--- Available data ---
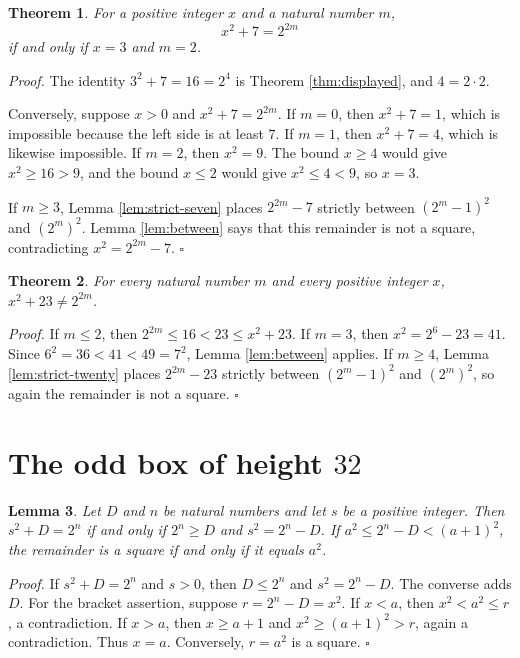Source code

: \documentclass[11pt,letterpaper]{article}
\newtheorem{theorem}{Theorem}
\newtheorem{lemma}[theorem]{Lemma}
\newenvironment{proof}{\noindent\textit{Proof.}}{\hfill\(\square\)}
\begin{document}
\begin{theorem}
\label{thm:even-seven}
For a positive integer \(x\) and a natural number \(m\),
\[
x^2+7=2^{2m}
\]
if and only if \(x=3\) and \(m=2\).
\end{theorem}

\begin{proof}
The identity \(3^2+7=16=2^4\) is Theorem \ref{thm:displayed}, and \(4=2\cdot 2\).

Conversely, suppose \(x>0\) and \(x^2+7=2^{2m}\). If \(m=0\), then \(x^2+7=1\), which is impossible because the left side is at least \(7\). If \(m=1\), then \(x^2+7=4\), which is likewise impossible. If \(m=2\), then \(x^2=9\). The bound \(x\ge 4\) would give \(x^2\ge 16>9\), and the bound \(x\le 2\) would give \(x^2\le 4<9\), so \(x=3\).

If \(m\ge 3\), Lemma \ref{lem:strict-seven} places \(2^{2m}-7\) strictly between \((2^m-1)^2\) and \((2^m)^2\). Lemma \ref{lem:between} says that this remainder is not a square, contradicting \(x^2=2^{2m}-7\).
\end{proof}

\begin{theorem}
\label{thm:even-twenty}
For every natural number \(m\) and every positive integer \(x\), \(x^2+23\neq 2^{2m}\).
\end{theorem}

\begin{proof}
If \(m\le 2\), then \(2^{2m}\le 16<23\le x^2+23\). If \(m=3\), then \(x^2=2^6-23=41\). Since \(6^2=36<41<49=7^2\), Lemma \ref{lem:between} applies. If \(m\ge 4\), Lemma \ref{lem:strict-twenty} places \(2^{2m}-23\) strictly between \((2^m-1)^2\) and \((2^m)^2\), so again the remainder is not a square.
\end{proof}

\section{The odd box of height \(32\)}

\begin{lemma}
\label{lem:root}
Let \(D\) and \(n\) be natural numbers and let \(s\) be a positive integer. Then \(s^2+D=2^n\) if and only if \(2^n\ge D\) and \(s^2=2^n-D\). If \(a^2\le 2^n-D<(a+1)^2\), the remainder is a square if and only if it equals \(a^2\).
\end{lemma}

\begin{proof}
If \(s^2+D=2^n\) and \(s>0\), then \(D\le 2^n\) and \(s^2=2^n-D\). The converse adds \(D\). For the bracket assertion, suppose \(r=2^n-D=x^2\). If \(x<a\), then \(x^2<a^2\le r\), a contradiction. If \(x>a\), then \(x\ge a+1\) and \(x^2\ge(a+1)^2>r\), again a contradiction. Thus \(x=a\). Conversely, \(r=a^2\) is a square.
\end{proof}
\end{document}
---
• **The problem**
Write out the data precisely as given, excluding the pictures.

• **Exercise result**
Source code

: \documentclass[11pt,letterpaper]{article}
\newtheorem{theorem}{Theorem}
\newtheorem{lemma}[theorem]{Lemma}
\newenvironment{proof}{\noindent\textit{Proof.}}{\hfill\(\square\)}
\begin{document}
\begin{theorem}
\label{thm:even-seven}
For a positive integer \(x\) and a natural number \(m\),
\[
x^2+7=2^{2m}
\]
if and only if \(x=3\) and \(m=2\).
\end{theorem}

\begin{proof}
The identity \(3^2+7=16=2^4\) is Theorem \ref{thm:displayed}, and \(4=2\cdot 2\).

Conversely, suppose \(x>0\) and \(x^2+7=2^{2m}\). If \(m=0\), then \(x^2+7=1\), which is impossible because the left side is at least \(7\). If \(m=1\), then \(x^2+7=4\), which is likewise impossible. If \(m=2\), then \(x^2=9\). The bound \(x\ge 4\) would give \(x^2\ge 16>9\), and the bound \(x\le 2\) would give \(x^2\le 4<9\), so \(x=3\).

If \(m\ge 3\), Lemma \ref{lem:strict-seven} places \(2^{2m}-7\) strictly between \((2^m-1)^2\) and \((2^m)^2\). Lemma \ref{lem:between} says that this remainder is not a square, contradicting \(x^2=2^{2m}-7\).
\end{proof}

\begin{theorem}
\label{thm:even-twenty}
For every natural number \(m\) and every positive integer \(x\), \(x^2+23\neq 2^{2m}\).
\end{theorem}

\begin{proof}
If \(m\le 2\), then \(2^{2m}\le 16<23\le x^2+23\). If \(m=3\), then \(x^2=2^6-23=41\). Since \(6^2=36<41<49=7^2\), Lemma \ref{lem:between} applies. If \(m\ge 4\), Lemma \ref{lem:strict-twenty} places \(2^{2m}-23\) strictly between \((2^m-1)^2\) and \((2^m)^2\), so again the remainder is not a square.
\end{proof}

\section{The odd box of height \(32\)}

\begin{lemma}
\label{lem:root}
Let \(D\) and \(n\) be natural numbers and let \(s\) be a positive integer. Then \(s^2+D=2^n\) if and only if \(2^n\ge D\) and \(s^2=2^n-D\). If \(a^2\le 2^n-D<(a+1)^2\), the remainder is a square if and only if it equals \(a^2\).
\end{lemma}

\begin{proof}
If \(s^2+D=2^n\) and \(s>0\), then \(D\le 2^n\) and \(s^2=2^n-D\). The converse adds \(D\). For the bracket assertion, suppose \(r=2^n-D=x^2\). If \(x<a\), then \(x^2<a^2\le r\), a contradiction. If \(x>a\), then \(x\ge a+1\) and \(x^2\ge(a+1)^2>r\), again a contradiction. Thus \(x=a\). Conversely, \(r=a^2\) is a square.
\end{proof}
\end{document}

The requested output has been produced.